### WHAT IS BEING ASKED
Please count the lines in the data below that hold "메서드는" and answer with the number by itself.

### SOURCE RECORDS
*****
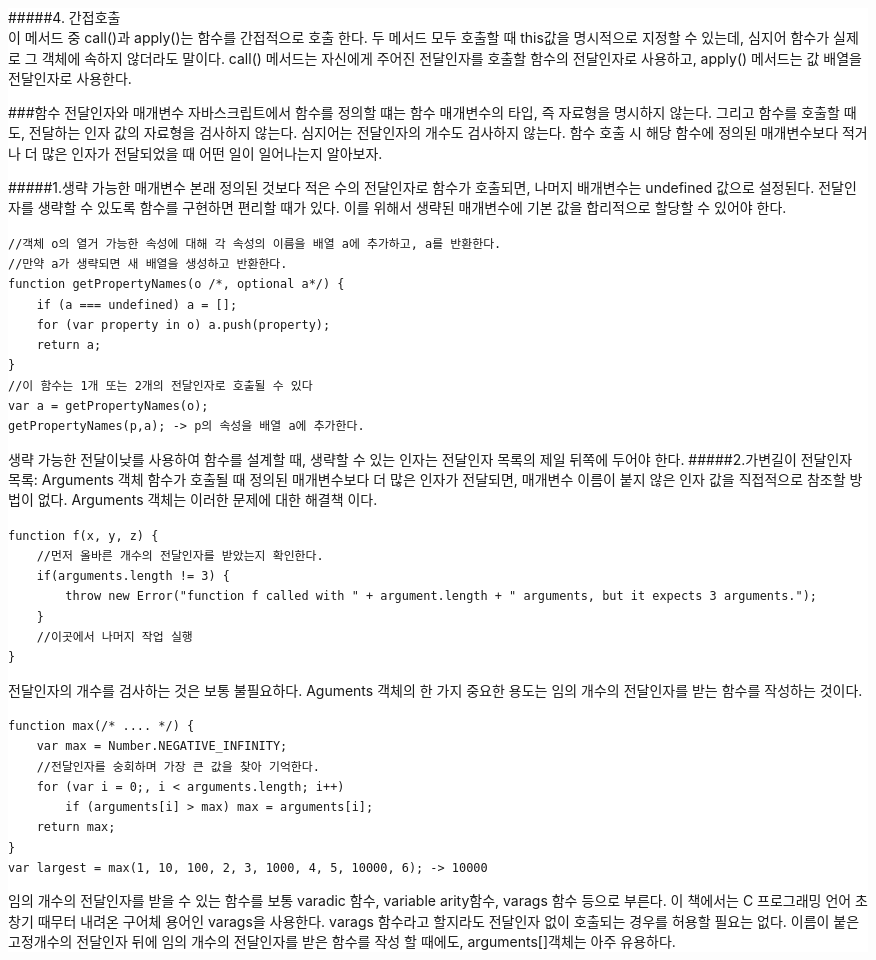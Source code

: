 #####4. 간접호출  
이 메서드 중 call()과 apply()는 함수를 간접적으로 호출 한다. 두 메서드 모두 호출할 때 this값을 명시적으로 지정할 수 있는데, 심지어 함수가 실제로 그 객체에 속하지 않더라도 말이다.
call() 메서드는 자신에게 주어진 전달인자를 호출할 함수의 전달인자로 사용하고,
apply() 메서드는 값 배열을 전달인자로 사용한다.

###함수 전달인자와 매개변수
자바스크립트에서 함수를 정의할 떄는 함수 매개변수의 타입, 즉 자료형을 명시하지 않는다. 그리고 함수를 호출할 때도, 전달하는 인자 값의 자료형을 검사하지 않는다. 심지어는 전달인자의 개수도 검사하지 않는다. 함수 호출 시 해당 함수에 정의된 매개변수보다 적거나 더 많은 인자가 전달되었을 때 어떤 일이 일어나는지 알아보자.

#####1.생략 가능한 매개변수
본래 정의된 것보다 적은 수의 전달인자로 함수가 호출되면, 나머지 배개변수는 undefined 값으로 설정된다. 전달인자를 생략할 수 있도록 함수를 구현하면 편리할 때가 있다. 이를 위해서 생략된 매개변수에 기본 값을 합리적으로 할당할 수 있어야 한다.
```
//객체 o의 열거 가능한 속성에 대해 각 속성의 이름을 배열 a에 추가하고, a를 반환한다.
//만약 a가 생략되면 새 배열을 생성하고 반환한다.
function getPropertyNames(o /*, optional a*/) {
	if (a === undefined) a = [];
	for (var property in o) a.push(property);
	return a;
}
//이 함수는 1개 또는 2개의 전달인자로 호출될 수 있다
var a = getPropertyNames(o);
getPropertyNames(p,a); -> p의 속성을 배열 a에 추가한다.
```

생략 가능한 전달이낮를 사용하여 함수를 설계할 때, 생략할 수 있는 인자는 전달인자 목록의 제일 뒤쪽에 두어야 한다.
#####2.가변길이 전달인자 목록: Arguments 객체
함수가 호출될 때 정의된 매개변수보다 더 많은 인자가 전달되면, 매개변수 이름이 붙지 않은 인자 값을 직접적으로 참조할 방법이 없다. Arguments 객체는 이러한 문제에 대한 해결책 이다.
```
function f(x, y, z) {
	//먼저 올바른 개수의 전달인자를 받았는지 확인한다.
	if(arguments.length != 3) {
		throw new Error("function f called with " + argument.length + " arguments, but it expects 3 arguments.");
	}
	//이곳에서 나머지 작업 실행
}
```

전달인자의 개수를 검사하는 것은 보통 불필요하다.
Aguments 객체의 한 가지 중요한 용도는 임의 개수의 전달인자를 받는 함수를 작성하는 것이다.
```
function max(/* .... */) {
	var max = Number.NEGATIVE_INFINITY;
	//전달인자를 숭회하며 가장 큰 값을 찾아 기억한다.
	for (var i = 0;, i < arguments.length; i++)
		if (arguments[i] > max) max = arguments[i];
	return max;
}
var largest = max(1, 10, 100, 2, 3, 1000, 4, 5, 10000, 6); -> 10000
```

임의 개수의 전달인자를 받을 수 있는 함수를 보통 varadic 함수, variable arity함수, varags 함수 등으로 부른다. 이 책에서는 C 프로그래밍 언어 초창기 때무터 내려온 구어체 용어인 varags을 사용한다.
varags 함수라고 할지라도 전달인자 없이 호출되는 경우를 허용할 필요는 없다. 이름이 붙은 고정개수의 전달인자 뒤에 임의 개수의 전달인자를 받은 함수를 작성 할 때에도, arguments[]객체는 아주 유용하다.
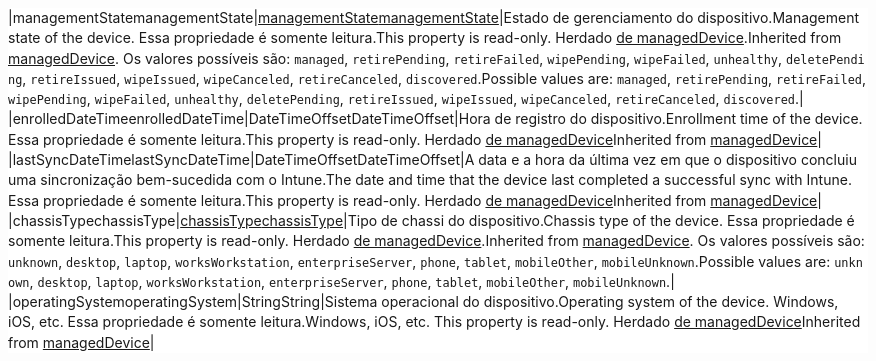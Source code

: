 |<span data-ttu-id="44d7a-168">managementState</span><span class="sxs-lookup"><span data-stu-id="44d7a-168">managementState</span></span>|[<span data-ttu-id="44d7a-169">managementState</span><span class="sxs-lookup"><span data-stu-id="44d7a-169">managementState</span></span>](../resources/intune-devices-managementstate.md)|<span data-ttu-id="44d7a-170">Estado de gerenciamento do dispositivo.</span><span class="sxs-lookup"><span data-stu-id="44d7a-170">Management state of the device.</span></span> <span data-ttu-id="44d7a-171">Essa propriedade é somente leitura.</span><span class="sxs-lookup"><span data-stu-id="44d7a-171">This property is read-only.</span></span> <span data-ttu-id="44d7a-172">Herdado [de managedDevice](../resources/intune-shared-manageddevice.md).</span><span class="sxs-lookup"><span data-stu-id="44d7a-172">Inherited from [managedDevice](../resources/intune-shared-manageddevice.md).</span></span> <span data-ttu-id="44d7a-173">Os valores possíveis são: `managed`, `retirePending`, `retireFailed`, `wipePending`, `wipeFailed`, `unhealthy`, `deletePending`, `retireIssued`, `wipeIssued`, `wipeCanceled`, `retireCanceled`, `discovered`.</span><span class="sxs-lookup"><span data-stu-id="44d7a-173">Possible values are: `managed`, `retirePending`, `retireFailed`, `wipePending`, `wipeFailed`, `unhealthy`, `deletePending`, `retireIssued`, `wipeIssued`, `wipeCanceled`, `retireCanceled`, `discovered`.</span></span>|
|<span data-ttu-id="44d7a-174">enrolledDateTime</span><span class="sxs-lookup"><span data-stu-id="44d7a-174">enrolledDateTime</span></span>|<span data-ttu-id="44d7a-175">DateTimeOffset</span><span class="sxs-lookup"><span data-stu-id="44d7a-175">DateTimeOffset</span></span>|<span data-ttu-id="44d7a-176">Hora de registro do dispositivo.</span><span class="sxs-lookup"><span data-stu-id="44d7a-176">Enrollment time of the device.</span></span> <span data-ttu-id="44d7a-177">Essa propriedade é somente leitura.</span><span class="sxs-lookup"><span data-stu-id="44d7a-177">This property is read-only.</span></span> <span data-ttu-id="44d7a-178">Herdado [de managedDevice](../resources/intune-shared-manageddevice.md)</span><span class="sxs-lookup"><span data-stu-id="44d7a-178">Inherited from [managedDevice](../resources/intune-shared-manageddevice.md)</span></span>|
|<span data-ttu-id="44d7a-179">lastSyncDateTime</span><span class="sxs-lookup"><span data-stu-id="44d7a-179">lastSyncDateTime</span></span>|<span data-ttu-id="44d7a-180">DateTimeOffset</span><span class="sxs-lookup"><span data-stu-id="44d7a-180">DateTimeOffset</span></span>|<span data-ttu-id="44d7a-181">A data e a hora da última vez em que o dispositivo concluiu uma sincronização bem-sucedida com o Intune.</span><span class="sxs-lookup"><span data-stu-id="44d7a-181">The date and time that the device last completed a successful sync with Intune.</span></span> <span data-ttu-id="44d7a-182">Essa propriedade é somente leitura.</span><span class="sxs-lookup"><span data-stu-id="44d7a-182">This property is read-only.</span></span> <span data-ttu-id="44d7a-183">Herdado [de managedDevice](../resources/intune-shared-manageddevice.md)</span><span class="sxs-lookup"><span data-stu-id="44d7a-183">Inherited from [managedDevice](../resources/intune-shared-manageddevice.md)</span></span>|
|<span data-ttu-id="44d7a-184">chassisType</span><span class="sxs-lookup"><span data-stu-id="44d7a-184">chassisType</span></span>|[<span data-ttu-id="44d7a-185">chassisType</span><span class="sxs-lookup"><span data-stu-id="44d7a-185">chassisType</span></span>](../resources/intune-devices-chassistype.md)|<span data-ttu-id="44d7a-186">Tipo de chassi do dispositivo.</span><span class="sxs-lookup"><span data-stu-id="44d7a-186">Chassis type of the device.</span></span> <span data-ttu-id="44d7a-187">Essa propriedade é somente leitura.</span><span class="sxs-lookup"><span data-stu-id="44d7a-187">This property is read-only.</span></span> <span data-ttu-id="44d7a-188">Herdado [de managedDevice](../resources/intune-shared-manageddevice.md).</span><span class="sxs-lookup"><span data-stu-id="44d7a-188">Inherited from [managedDevice](../resources/intune-shared-manageddevice.md).</span></span> <span data-ttu-id="44d7a-189">Os valores possíveis são: `unknown`, `desktop`, `laptop`, `worksWorkstation`, `enterpriseServer`, `phone`, `tablet`, `mobileOther`, `mobileUnknown`.</span><span class="sxs-lookup"><span data-stu-id="44d7a-189">Possible values are: `unknown`, `desktop`, `laptop`, `worksWorkstation`, `enterpriseServer`, `phone`, `tablet`, `mobileOther`, `mobileUnknown`.</span></span>|
|<span data-ttu-id="44d7a-190">operatingSystem</span><span class="sxs-lookup"><span data-stu-id="44d7a-190">operatingSystem</span></span>|<span data-ttu-id="44d7a-191">String</span><span class="sxs-lookup"><span data-stu-id="44d7a-191">String</span></span>|<span data-ttu-id="44d7a-192">Sistema operacional do dispositivo.</span><span class="sxs-lookup"><span data-stu-id="44d7a-192">Operating system of the device.</span></span> <span data-ttu-id="44d7a-193">Windows, iOS, etc. Essa propriedade é somente leitura.</span><span class="sxs-lookup"><span data-stu-id="44d7a-193">Windows, iOS, etc. This property is read-only.</span></span> <span data-ttu-id="44d7a-194">Herdado [de managedDevice](../resources/intune-shared-manageddevice.md)</span><span class="sxs-lookup"><span data-stu-id="44d7a-194">Inherited from [managedDevice](../resources/intune-shared-manageddevice.md)</span></span>|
*****
### ANSWER
2